[Plain-text document sources]
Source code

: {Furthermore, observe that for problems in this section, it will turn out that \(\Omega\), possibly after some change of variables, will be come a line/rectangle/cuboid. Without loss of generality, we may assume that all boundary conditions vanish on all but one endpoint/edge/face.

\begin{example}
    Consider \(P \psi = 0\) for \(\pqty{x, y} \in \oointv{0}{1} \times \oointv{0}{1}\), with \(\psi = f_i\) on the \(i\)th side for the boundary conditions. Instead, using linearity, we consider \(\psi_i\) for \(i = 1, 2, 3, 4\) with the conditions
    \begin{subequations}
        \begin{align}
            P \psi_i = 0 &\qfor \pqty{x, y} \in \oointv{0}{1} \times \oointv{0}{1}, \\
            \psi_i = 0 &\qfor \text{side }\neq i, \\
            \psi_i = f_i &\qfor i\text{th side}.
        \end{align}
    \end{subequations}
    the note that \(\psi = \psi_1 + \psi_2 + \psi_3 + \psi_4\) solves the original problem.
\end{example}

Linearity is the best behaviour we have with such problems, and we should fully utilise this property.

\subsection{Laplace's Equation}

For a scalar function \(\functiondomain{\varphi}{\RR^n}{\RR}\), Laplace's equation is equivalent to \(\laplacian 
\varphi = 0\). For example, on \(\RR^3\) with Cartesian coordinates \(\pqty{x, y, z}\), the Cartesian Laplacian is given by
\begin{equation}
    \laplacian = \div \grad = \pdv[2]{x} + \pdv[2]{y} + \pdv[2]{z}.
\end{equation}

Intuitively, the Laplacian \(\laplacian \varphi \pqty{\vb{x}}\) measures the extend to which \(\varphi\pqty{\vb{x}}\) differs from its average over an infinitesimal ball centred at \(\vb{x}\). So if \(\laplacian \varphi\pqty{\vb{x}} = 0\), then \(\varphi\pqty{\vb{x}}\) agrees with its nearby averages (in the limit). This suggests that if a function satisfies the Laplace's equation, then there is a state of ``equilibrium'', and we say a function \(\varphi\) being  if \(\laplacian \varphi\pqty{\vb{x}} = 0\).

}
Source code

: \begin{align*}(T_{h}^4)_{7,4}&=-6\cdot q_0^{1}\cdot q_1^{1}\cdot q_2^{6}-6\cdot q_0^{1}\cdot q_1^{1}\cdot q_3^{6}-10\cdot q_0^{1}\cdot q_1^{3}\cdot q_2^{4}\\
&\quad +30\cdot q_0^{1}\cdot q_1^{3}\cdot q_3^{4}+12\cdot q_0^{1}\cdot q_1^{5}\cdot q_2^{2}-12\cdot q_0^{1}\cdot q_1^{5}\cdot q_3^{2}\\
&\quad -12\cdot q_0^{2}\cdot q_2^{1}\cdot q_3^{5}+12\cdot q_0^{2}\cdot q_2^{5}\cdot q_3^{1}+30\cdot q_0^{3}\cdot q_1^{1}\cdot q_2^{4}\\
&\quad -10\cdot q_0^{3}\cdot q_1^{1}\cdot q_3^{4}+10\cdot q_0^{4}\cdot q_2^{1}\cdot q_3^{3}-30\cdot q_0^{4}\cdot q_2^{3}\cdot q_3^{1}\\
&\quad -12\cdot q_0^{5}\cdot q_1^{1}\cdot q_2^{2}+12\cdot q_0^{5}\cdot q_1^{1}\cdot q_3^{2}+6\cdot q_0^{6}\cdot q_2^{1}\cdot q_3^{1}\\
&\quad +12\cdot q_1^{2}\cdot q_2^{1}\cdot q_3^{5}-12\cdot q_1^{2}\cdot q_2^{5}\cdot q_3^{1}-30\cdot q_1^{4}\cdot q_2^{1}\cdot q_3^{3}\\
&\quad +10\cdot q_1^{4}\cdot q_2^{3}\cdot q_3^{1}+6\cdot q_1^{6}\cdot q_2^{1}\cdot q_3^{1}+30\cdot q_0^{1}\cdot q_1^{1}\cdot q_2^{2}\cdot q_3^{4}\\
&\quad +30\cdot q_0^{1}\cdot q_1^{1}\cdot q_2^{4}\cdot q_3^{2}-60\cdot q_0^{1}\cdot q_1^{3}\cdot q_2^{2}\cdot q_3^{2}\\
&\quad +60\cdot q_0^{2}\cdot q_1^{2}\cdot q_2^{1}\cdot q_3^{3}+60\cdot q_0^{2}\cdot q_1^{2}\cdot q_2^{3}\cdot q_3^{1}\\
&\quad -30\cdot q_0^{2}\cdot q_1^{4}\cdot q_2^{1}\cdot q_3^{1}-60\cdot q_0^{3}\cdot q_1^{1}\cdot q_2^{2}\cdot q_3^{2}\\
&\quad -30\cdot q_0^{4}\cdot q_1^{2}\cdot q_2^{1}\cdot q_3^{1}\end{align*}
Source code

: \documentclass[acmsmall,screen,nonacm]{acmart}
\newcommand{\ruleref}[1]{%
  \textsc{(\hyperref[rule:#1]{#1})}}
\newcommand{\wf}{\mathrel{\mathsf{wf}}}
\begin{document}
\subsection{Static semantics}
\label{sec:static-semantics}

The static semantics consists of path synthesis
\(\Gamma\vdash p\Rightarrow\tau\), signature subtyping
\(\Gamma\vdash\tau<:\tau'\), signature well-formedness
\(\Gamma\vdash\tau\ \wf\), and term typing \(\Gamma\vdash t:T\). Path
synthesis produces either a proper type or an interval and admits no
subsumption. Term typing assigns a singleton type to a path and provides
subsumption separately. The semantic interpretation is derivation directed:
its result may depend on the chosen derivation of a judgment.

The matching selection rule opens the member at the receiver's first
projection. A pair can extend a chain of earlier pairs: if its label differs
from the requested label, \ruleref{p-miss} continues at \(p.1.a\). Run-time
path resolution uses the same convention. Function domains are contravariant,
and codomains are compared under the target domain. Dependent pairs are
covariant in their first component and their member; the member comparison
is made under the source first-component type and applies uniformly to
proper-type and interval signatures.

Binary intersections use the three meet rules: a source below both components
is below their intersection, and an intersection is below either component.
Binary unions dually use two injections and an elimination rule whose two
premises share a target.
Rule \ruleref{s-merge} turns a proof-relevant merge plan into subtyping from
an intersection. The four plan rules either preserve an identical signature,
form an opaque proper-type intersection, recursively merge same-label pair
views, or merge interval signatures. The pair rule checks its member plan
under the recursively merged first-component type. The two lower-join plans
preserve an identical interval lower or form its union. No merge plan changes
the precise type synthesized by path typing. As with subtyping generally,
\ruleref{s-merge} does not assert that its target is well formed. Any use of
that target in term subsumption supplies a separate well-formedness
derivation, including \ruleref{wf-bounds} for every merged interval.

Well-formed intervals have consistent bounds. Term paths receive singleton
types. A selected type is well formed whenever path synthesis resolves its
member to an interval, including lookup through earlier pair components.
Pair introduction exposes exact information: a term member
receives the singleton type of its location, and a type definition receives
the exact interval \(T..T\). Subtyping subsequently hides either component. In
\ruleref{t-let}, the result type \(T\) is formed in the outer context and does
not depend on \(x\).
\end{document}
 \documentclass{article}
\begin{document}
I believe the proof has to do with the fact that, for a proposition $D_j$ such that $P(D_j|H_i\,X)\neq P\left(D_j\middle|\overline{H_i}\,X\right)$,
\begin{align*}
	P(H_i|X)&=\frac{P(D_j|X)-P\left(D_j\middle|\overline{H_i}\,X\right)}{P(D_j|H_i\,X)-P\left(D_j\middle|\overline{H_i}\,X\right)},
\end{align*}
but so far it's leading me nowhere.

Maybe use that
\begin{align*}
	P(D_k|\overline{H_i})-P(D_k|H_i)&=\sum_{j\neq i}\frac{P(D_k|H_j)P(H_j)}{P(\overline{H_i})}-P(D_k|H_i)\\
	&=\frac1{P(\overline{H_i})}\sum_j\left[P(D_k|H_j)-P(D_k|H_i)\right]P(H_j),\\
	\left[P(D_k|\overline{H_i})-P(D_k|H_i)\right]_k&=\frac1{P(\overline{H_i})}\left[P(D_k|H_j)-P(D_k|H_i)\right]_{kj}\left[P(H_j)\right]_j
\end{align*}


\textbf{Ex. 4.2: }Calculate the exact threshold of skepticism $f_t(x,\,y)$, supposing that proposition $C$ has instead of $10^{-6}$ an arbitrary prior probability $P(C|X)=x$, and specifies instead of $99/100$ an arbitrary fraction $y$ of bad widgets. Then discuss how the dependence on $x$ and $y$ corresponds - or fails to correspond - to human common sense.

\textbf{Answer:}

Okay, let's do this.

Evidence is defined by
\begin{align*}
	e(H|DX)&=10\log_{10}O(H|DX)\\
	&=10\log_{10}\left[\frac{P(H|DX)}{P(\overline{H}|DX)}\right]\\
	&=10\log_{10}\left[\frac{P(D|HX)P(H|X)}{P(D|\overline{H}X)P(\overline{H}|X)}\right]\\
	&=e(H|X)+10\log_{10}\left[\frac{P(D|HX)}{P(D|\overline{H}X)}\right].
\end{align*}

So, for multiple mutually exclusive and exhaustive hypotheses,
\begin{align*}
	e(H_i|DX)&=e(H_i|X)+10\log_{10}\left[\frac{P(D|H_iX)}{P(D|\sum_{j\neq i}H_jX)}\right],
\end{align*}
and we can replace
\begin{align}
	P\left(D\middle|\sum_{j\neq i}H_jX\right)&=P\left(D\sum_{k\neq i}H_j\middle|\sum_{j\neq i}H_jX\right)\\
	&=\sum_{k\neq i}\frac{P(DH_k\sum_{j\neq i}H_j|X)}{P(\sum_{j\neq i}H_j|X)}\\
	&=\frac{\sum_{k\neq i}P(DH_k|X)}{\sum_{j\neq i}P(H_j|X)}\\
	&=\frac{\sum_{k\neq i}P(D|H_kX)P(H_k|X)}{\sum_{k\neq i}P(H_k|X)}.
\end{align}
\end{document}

What you will do - From the data above, copy every line where "semantics" appears.

The completed task -
\subsection{Static semantics}
\label{sec:static-semantics}
The static semantics consists of path synthesis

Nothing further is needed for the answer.